School impact fees recommended to be suspended for 12th straight year

Home » Education
Posted December 15, 2022 | By Caroline Brauchler
caroline@ocalagazette.com

Marion County school district officials, struggling with overcrowded schools and ways to fund new buildings, on Tuesday declined—for now—to request a renewal of a key funding source that could help ease the crisis.

The Marion County School Board once again recommended that the Marion County Board of County Commissioners continue to suspend impact fees rather than terminating or reinstating them. This long-standing trend could change, however, once the district receives the results of two studies that are expected to provide details about the district’s acute needs.

The school board sent its recommendation letter this week because it is obligated to, explained School Board Vice Chair Nancy Thrower.

“This letter is required, and at this point we have our impact fee study in progress and also our capital funding review in progress,” said Thrower. “Until those are completed, we don’t have the foundation in which to ask for impact fees.”

School impact fees were first suspended in 2011 because the economy and population growth were stagnant and the district did not need help funding the renovation, expansion and building of schools.

As population growth and development have exploded, particularly in the southwest region of the county, schools in those areas have quickly become overcrowded. The return of Educational System Impact Fees, one-time charges that local governments impose on builders and developers to offset the costs of expansions borne by developments to schools, could help ease the financial strain on the district.

The school board’s recommendation was for the commissioners to continue to suspend impact fees rather than terminating or reinstating them. School impact fees were never terminated in the event they could become necessary again. The district collected $800,000 in revenue from impact fees in the last year they were in place, according to the Florida Department of Education.

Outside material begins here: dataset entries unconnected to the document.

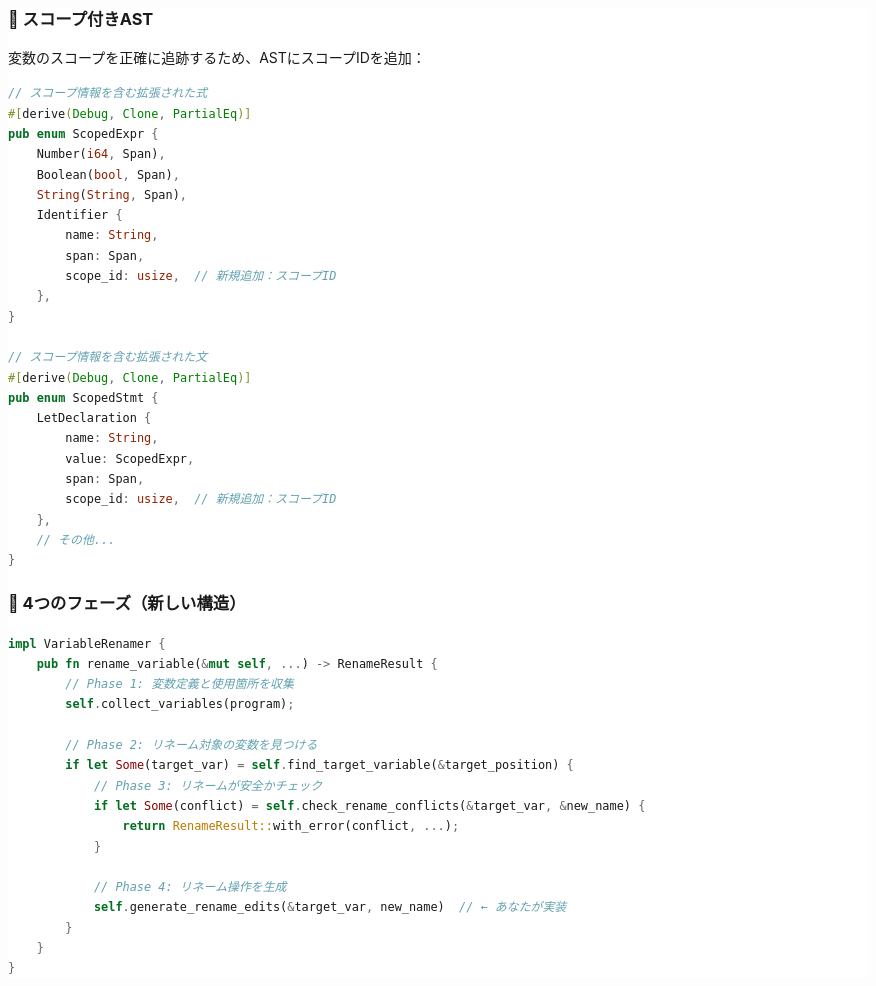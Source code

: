 ### 🔧 スコープ付きAST

変数のスコープを正確に追跡するため、ASTにスコープIDを追加：

```rust
// スコープ情報を含む拡張された式
#[derive(Debug, Clone, PartialEq)]
pub enum ScopedExpr {
    Number(i64, Span),
    Boolean(bool, Span),
    String(String, Span),
    Identifier {
        name: String,
        span: Span,
        scope_id: usize,  // 新規追加：スコープID
    },
}

// スコープ情報を含む拡張された文
#[derive(Debug, Clone, PartialEq)]
pub enum ScopedStmt {
    LetDeclaration {
        name: String,
        value: ScopedExpr,
        span: Span,
        scope_id: usize,  // 新規追加：スコープID
    },
    // その他...
}
```

### 🔧 4つのフェーズ（新しい構造）

```rust
impl VariableRenamer {
    pub fn rename_variable(&mut self, ...) -> RenameResult {
        // Phase 1: 変数定義と使用箇所を収集
        self.collect_variables(program);
        
        // Phase 2: リネーム対象の変数を見つける
        if let Some(target_var) = self.find_target_variable(&target_position) {
            // Phase 3: リネームが安全かチェック
            if let Some(conflict) = self.check_rename_conflicts(&target_var, &new_name) {
                return RenameResult::with_error(conflict, ...);
            }
            
            // Phase 4: リネーム操作を生成
            self.generate_rename_edits(&target_var, new_name)  // ← あなたが実装
        }
    }
}
```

In August, the Gazette reported the district had contracted a consulting firm to conduct an impact fee study to see whether the district should recommend the county commission bring the fee back and at what amount. The same consulting firm is also conducting a long-range school planning study to assess where development has impacted schools the most and which schools are of the highest priority for improvements and developments.

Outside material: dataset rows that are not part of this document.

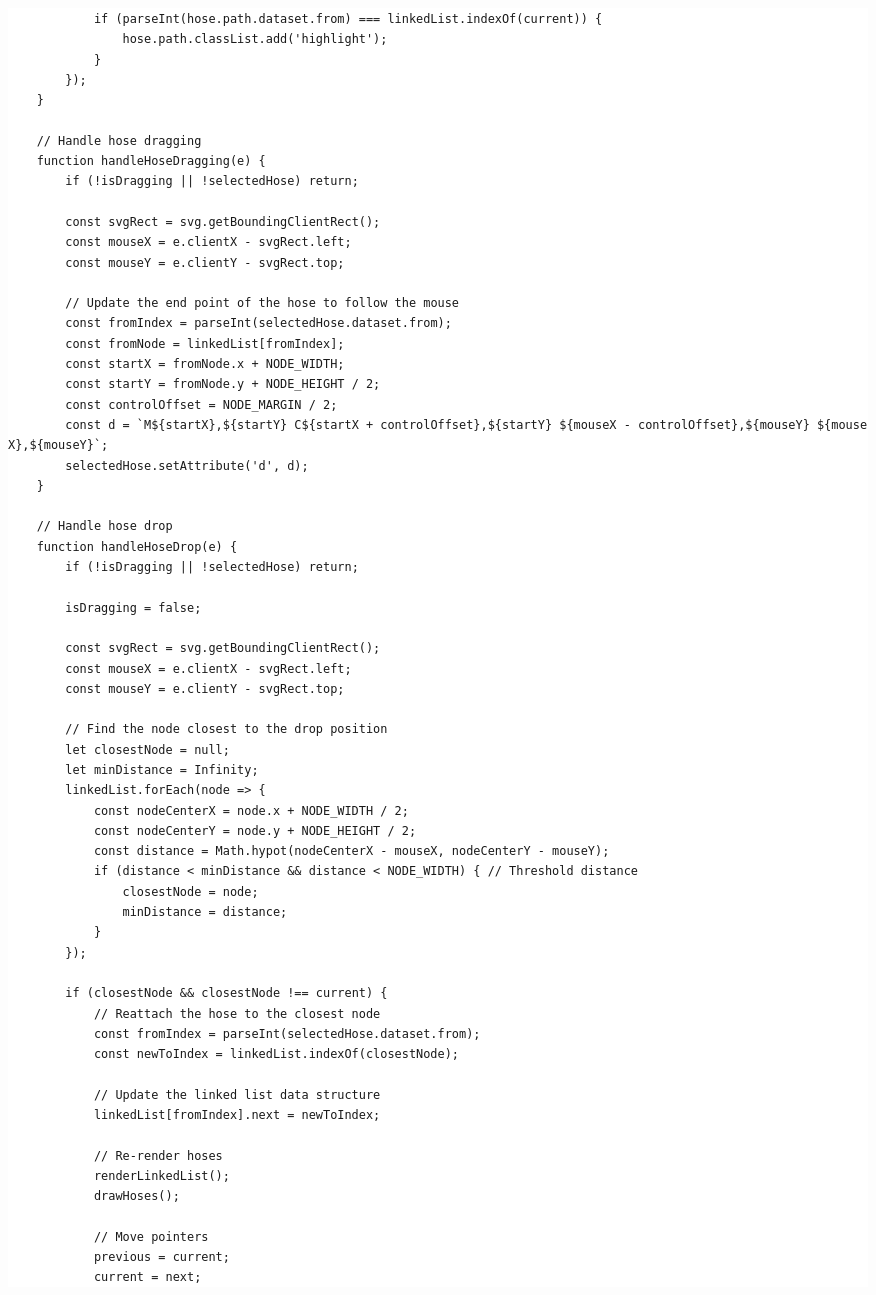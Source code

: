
 ```plaintext
            if (parseInt(hose.path.dataset.from) === linkedList.indexOf(current)) {
                hose.path.classList.add('highlight');
            }
        });
    }

    // Handle hose dragging
    function handleHoseDragging(e) {
        if (!isDragging || !selectedHose) return;

        const svgRect = svg.getBoundingClientRect();
        const mouseX = e.clientX - svgRect.left;
        const mouseY = e.clientY - svgRect.top;

        // Update the end point of the hose to follow the mouse
        const fromIndex = parseInt(selectedHose.dataset.from);
        const fromNode = linkedList[fromIndex];
        const startX = fromNode.x + NODE_WIDTH;
        const startY = fromNode.y + NODE_HEIGHT / 2;
        const controlOffset = NODE_MARGIN / 2;
        const d = `M${startX},${startY} C${startX + controlOffset},${startY} ${mouseX - controlOffset},${mouseY} ${mouseX},${mouseY}`;
        selectedHose.setAttribute('d', d);
    }

    // Handle hose drop
    function handleHoseDrop(e) {
        if (!isDragging || !selectedHose) return;

        isDragging = false;

        const svgRect = svg.getBoundingClientRect();
        const mouseX = e.clientX - svgRect.left;
        const mouseY = e.clientY - svgRect.top;

        // Find the node closest to the drop position
        let closestNode = null;
        let minDistance = Infinity;
        linkedList.forEach(node => {
            const nodeCenterX = node.x + NODE_WIDTH / 2;
            const nodeCenterY = node.y + NODE_HEIGHT / 2;
            const distance = Math.hypot(nodeCenterX - mouseX, nodeCenterY - mouseY);
            if (distance < minDistance && distance < NODE_WIDTH) { // Threshold distance
                closestNode = node;
                minDistance = distance;
            }
        });

        if (closestNode && closestNode !== current) {
            // Reattach the hose to the closest node
            const fromIndex = parseInt(selectedHose.dataset.from);
            const newToIndex = linkedList.indexOf(closestNode);

            // Update the linked list data structure
            linkedList[fromIndex].next = newToIndex;

            // Re-render hoses
            renderLinkedList();
            drawHoses();

            // Move pointers
            previous = current;
            current = next;
```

Depending on the findings, the impact fee study could affect the school board’s next recommendation to the commission, said School Board Chair Allison Campbell.

“At this juncture, we haven’t had a new impact fee study done in a dozen years or more,’’ she said. “We want to wait and see what the third-party consultant advises us, so that we potentially not only make a recommendation for impact fees, but we actually land on a number that is validated by a third-party consultant.”

The study could keep or change the amount collected for impact fees if it finds that they are a necessary form of revenue for the district to fund capital projects, said Campbell.

“The way the letter was written was to say that we aren’t necessarily suspending for a full year,” she said. “We also understand that impact fees are just one of a number of funding sources that we might be exploring in the future. But all of that, again, is going to be contingent on what this study tells us.”